The Life Size Zoetrope by Sarah Cox

2007


'Mark Simon Hewis’s film takes a fairground ride and turns it into a human zoetrope.'

 

Once Upon a Time There Was a Wheel…

Its an audacious approach to filmmaking made all the more exciting by the fact that he was never sure if it would actually work.

When I talked to Mark about his film he didn’t mention that he had hired a massive aircraft hanger just outside Bristol where he put a huge spinning fairground ride and persuaded 50 of his friends and students to spend the day strapped on to it. Nor did he say that each person held a book of previously filmed scenes of action, each frame printed out and stuck onto sheets of paper and meticulously arranged in order to create an illusion of motion.
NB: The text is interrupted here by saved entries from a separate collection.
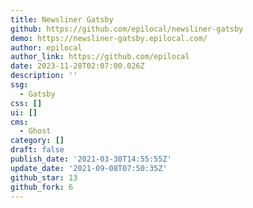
 ```yaml
---
title: Newsliner Gatsby
github: https://github.com/epilocal/newsliner-gatsby
demo: https://newsliner-gatsby.epilocal.com/
author: epilocal
author_link: https://github.com/epilocal
date: 2023-11-28T02:07:00.026Z
description: ''
ssg:
  - Gatsby
css: []
ui: []
cms:
  - Ghost
category: []
draft: false
publish_date: '2021-03-30T14:55:55Z'
update_date: '2021-09-08T07:50:35Z'
github_star: 13
github_fork: 6
---
```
The fact that he had created a huge human zoetrope and that it actually worked (bar one digital zoom and some minor repositioning) was ultimately less important to him than the character of a man whose life story is relentlessly played out within this contraption.

The film never romanticises or tries to conceal the magnificent artifice that has been constructed. But the moment the ride clanks into action it’s surprising how quickly the illusion begins. The successive printouts seem to spew out from the guts of the volunteers and we are drawn in to this story of a man who is fighting against his humdrum and rather harsh existence.
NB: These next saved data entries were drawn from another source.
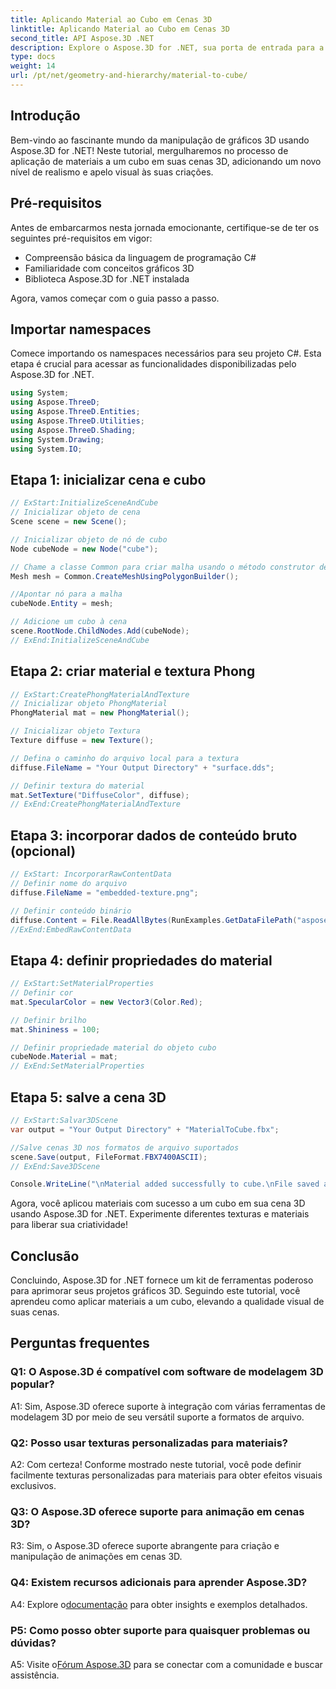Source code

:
```yaml
---
title: Aplicando Material ao Cubo em Cenas 3D
linktitle: Aplicando Material ao Cubo em Cenas 3D
second_title: API Aspose.3D .NET
description: Explore o Aspose.3D for .NET, sua porta de entrada para a manipulação perfeita de gráficos 3D. Aplique materiais sem esforço, aumente o realismo e eleve seus projetos.
type: docs
weight: 14
url: /pt/net/geometry-and-hierarchy/material-to-cube/
---
```

## Introdução

Bem-vindo ao fascinante mundo da manipulação de gráficos 3D usando Aspose.3D for .NET! Neste tutorial, mergulharemos no processo de aplicação de materiais a um cubo em suas cenas 3D, adicionando um novo nível de realismo e apelo visual às suas criações.

## Pré-requisitos

Antes de embarcarmos nesta jornada emocionante, certifique-se de ter os seguintes pré-requisitos em vigor:

- Compreensão básica da linguagem de programação C#
- Familiaridade com conceitos gráficos 3D
- Biblioteca Aspose.3D for .NET instalada

Agora, vamos começar com o guia passo a passo.

## Importar namespaces

Comece importando os namespaces necessários para seu projeto C#. Esta etapa é crucial para acessar as funcionalidades disponibilizadas pelo Aspose.3D for .NET.

```csharp
using System;
using Aspose.ThreeD;
using Aspose.ThreeD.Entities;
using Aspose.ThreeD.Utilities;
using Aspose.ThreeD.Shading;
using System.Drawing;
using System.IO;
```

## Etapa 1: inicializar cena e cubo

```csharp
// ExStart:InitializeSceneAndCube
// Inicializar objeto de cena
Scene scene = new Scene();

// Inicializar objeto de nó de cubo
Node cubeNode = new Node("cube");

// Chame a classe Common para criar malha usando o método construtor de polígono para definir a instância da malha
Mesh mesh = Common.CreateMeshUsingPolygonBuilder();

//Apontar nó para a malha
cubeNode.Entity = mesh;

// Adicione um cubo à cena
scene.RootNode.ChildNodes.Add(cubeNode);
// ExEnd:InitializeSceneAndCube
```

## Etapa 2: criar material e textura Phong

```csharp
// ExStart:CreatePhongMaterialAndTexture
// Inicializar objeto PhongMaterial
PhongMaterial mat = new PhongMaterial();

// Inicializar objeto Textura
Texture diffuse = new Texture();

// Defina o caminho do arquivo local para a textura
diffuse.FileName = "Your Output Directory" + "surface.dds";

// Definir textura do material
mat.SetTexture("DiffuseColor", diffuse);
// ExEnd:CreatePhongMaterialAndTexture
```

## Etapa 3: incorporar dados de conteúdo bruto (opcional)

```csharp
// ExStart: IncorporarRawContentData
// Definir nome do arquivo
diffuse.FileName = "embedded-texture.png";

// Definir conteúdo binário
diffuse.Content = File.ReadAllBytes(RunExamples.GetDataFilePath("aspose-logo.jpg"));
//ExEnd:EmbedRawContentData
```

## Etapa 4: definir propriedades do material

```csharp
// ExStart:SetMaterialProperties
// Definir cor
mat.SpecularColor = new Vector3(Color.Red);

// Definir brilho
mat.Shininess = 100;

// Definir propriedade material do objeto cubo
cubeNode.Material = mat;
// ExEnd:SetMaterialProperties
```

## Etapa 5: salve a cena 3D

```csharp
// ExStart:Salvar3DScene
var output = "Your Output Directory" + "MaterialToCube.fbx";

//Salve cenas 3D nos formatos de arquivo suportados
scene.Save(output, FileFormat.FBX7400ASCII);
// ExEnd:Save3DScene

Console.WriteLine("\nMaterial added successfully to cube.\nFile saved at " + output);
```

Agora, você aplicou materiais com sucesso a um cubo em sua cena 3D usando Aspose.3D for .NET. Experimente diferentes texturas e materiais para liberar sua criatividade!

## Conclusão

Concluindo, Aspose.3D for .NET fornece um kit de ferramentas poderoso para aprimorar seus projetos gráficos 3D. Seguindo este tutorial, você aprendeu como aplicar materiais a um cubo, elevando a qualidade visual de suas cenas.

## Perguntas frequentes

### Q1: O Aspose.3D é compatível com software de modelagem 3D popular?

A1: Sim, Aspose.3D oferece suporte à integração com várias ferramentas de modelagem 3D por meio de seu versátil suporte a formatos de arquivo.

### Q2: Posso usar texturas personalizadas para materiais?

A2: Com certeza! Conforme mostrado neste tutorial, você pode definir facilmente texturas personalizadas para materiais para obter efeitos visuais exclusivos.

### Q3: O Aspose.3D oferece suporte para animação em cenas 3D?

R3: Sim, o Aspose.3D oferece suporte abrangente para criação e manipulação de animações em cenas 3D.

### Q4: Existem recursos adicionais para aprender Aspose.3D?

 A4: Explore o[documentação](https://reference.aspose.com/3d/net/) para obter insights e exemplos detalhados.

### P5: Como posso obter suporte para quaisquer problemas ou dúvidas?

A5: Visite o[Fórum Aspose.3D](https://forum.aspose.com/c/3d/18) para se conectar com a comunidade e buscar assistência.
A deadpan narration retells the story in iconic and often funny clips of school fights, snogs, teenage pregnancy and a dropped baby. A would-be ‘rock and roll lifestyle’ is worn down by the tragedy of tedious time. The man who can’t look after himself spins through his life, and only when he finally reaches his nursing home does he learn to accept his fate and start to enjoy his allotted time. So we do get a happy ending; a small but authentic one.

This film seems to confirm the theory that we crave narrative above all else and that we look for and respond to what is human and where we can empathise. The device Mark chose to tell his story is impressive, and in fact becomes part of the narrative, but it is the story within that stays with us.

The Life Size Zoetrope ends with a genuine, heartfelt cheer, a spontaneous moment on the shoot that Mark chose to leave in. The inherent message of the film seems to be ‘Life is shit and then you die’, but there are moments and achievements that make it worth living -like the risk he has taken with the making of this film and its achievements, for instance. That’s worth a cheer for sure.

 Author

Sarah Cox is a filmmaker. She has made two films for Animate: 3 Ways to Go and Dear Nelson. She set up ArthurCox with Sally Arthur in 2002.